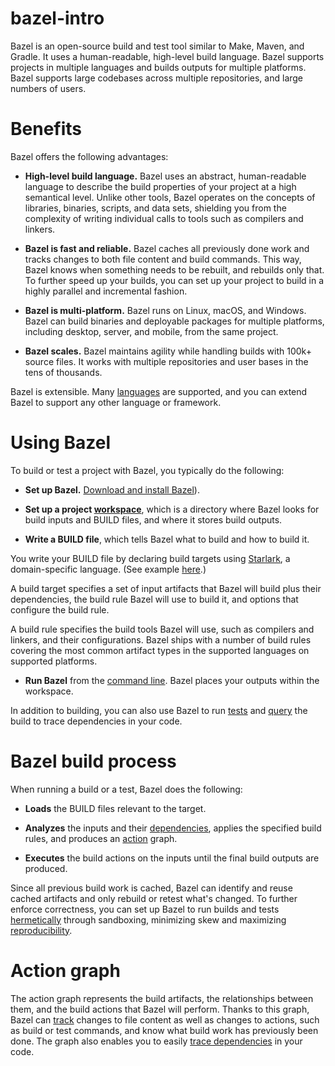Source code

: # bazel-intro
Bazel is an open-source build and test tool similar to Make, Maven, and Gradle. It uses a human-readable, high-level build language. Bazel supports projects in multiple languages and builds outputs for multiple platforms. Bazel supports large codebases across multiple repositories, and large numbers of users.

# Benefits
Bazel offers the following advantages:

- **High-level build language.** Bazel uses an abstract, human-readable language to describe the build properties of your project at a high semantical level. Unlike other tools, Bazel operates on the concepts of libraries, binaries, scripts, and data sets, shielding you from the complexity of writing individual calls to tools such as compilers and linkers.

- **Bazel is fast and reliable.** Bazel caches all previously done work and tracks changes to both file content and build commands. This way, Bazel knows when something needs to be rebuilt, and rebuilds only that. To further speed up your builds, you can set up your project to build in a highly parallel and incremental fashion.

- **Bazel is multi-platform.** Bazel runs on Linux, macOS, and Windows. Bazel can build binaries and deployable packages for multiple platforms, including desktop, server, and mobile, from the same project.

- **Bazel scales.** Bazel maintains agility while handling builds with 100k+ source files. It works with multiple repositories and user bases in the tens of thousands.

Bazel is extensible. Many [languages](https://bazel.build/rules) are supported, and you can extend Bazel to support any other language or framework.

# Using Bazel
To build or test a project with Bazel, you typically do the following:

- **Set up Bazel.** [Download and install Bazel](https://bazel.build/install)).

- **Set up a project [workspace](https://bazel.build/concepts/build-ref#workspaces)**, which is a directory where Bazel looks for build inputs and BUILD files, and where it stores build outputs.

- **Write a BUILD file**, which tells Bazel what to build and how to build it.

You write your BUILD file by declaring build targets using [Starlark](https://bazel.build/rules/language), a domain-specific language. (See example [here](https://github.com/bazelbuild/bazel/blob/master/examples/cpp/BUILD).)

A build target specifies a set of input artifacts that Bazel will build plus their dependencies, the build rule Bazel will use to build it, and options that configure the build rule.

A build rule specifies the build tools Bazel will use, such as compilers and linkers, and their configurations. Bazel ships with a number of build rules covering the most common artifact types in the supported languages on supported platforms.

- **Run Bazel** from the [command line](https://bazel.build/reference/command-line-reference). Bazel places your outputs within the workspace.

In addition to building, you can also use Bazel to run [tests](https://bazel.build/reference/test-encyclopedia) and [query](https://bazel.build/query/guide) the build to trace dependencies in your code.

# Bazel build process
When running a build or a test, Bazel does the following:

- **Loads** the BUILD files relevant to the target.

- **Analyzes** the inputs and their [dependencies](https://bazel.build/concepts/dependencies), applies the specified build rules, and produces an [action](https://bazel.build/extending/concepts#evaluation-model) graph.

- **Executes** the build actions on the inputs until the final build outputs are produced.

Since all previous build work is cached, Bazel can identify and reuse cached artifacts and only rebuild or retest what's changed. To further enforce correctness, you can set up Bazel to run builds and tests [hermetically](https://bazel.build/basics/hermeticity) through sandboxing, minimizing skew and maximizing [reproducibility](https://bazel.build/run/build#correct-incremental-rebuilds).

# Action graph
The action graph represents the build artifacts, the relationships between them, and the build actions that Bazel will perform. Thanks to this graph, Bazel can [track](https://bazel.build/run/build#build-consistency) changes to file content as well as changes to actions, such as build or test commands, and know what build work has previously been done. The graph also enables you to easily [trace dependencies](https://bazel.build/query/guide) in your code.

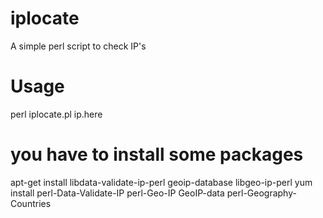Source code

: # iplocate
 A simple perl script to check IP's

# Usage

perl iplocate.pl ip.here

# you have to install some packages

apt-get install libdata-validate-ip-perl geoip-database libgeo-ip-perl
yum install perl-Data-Validate-IP perl-Geo-IP GeoIP-data perl-Geography-Countries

_ _ _ _ _

◆ **What you will do**
Tell how many lines in the data above hold "binaries". Nothing but the number.

◆ **Solution**
2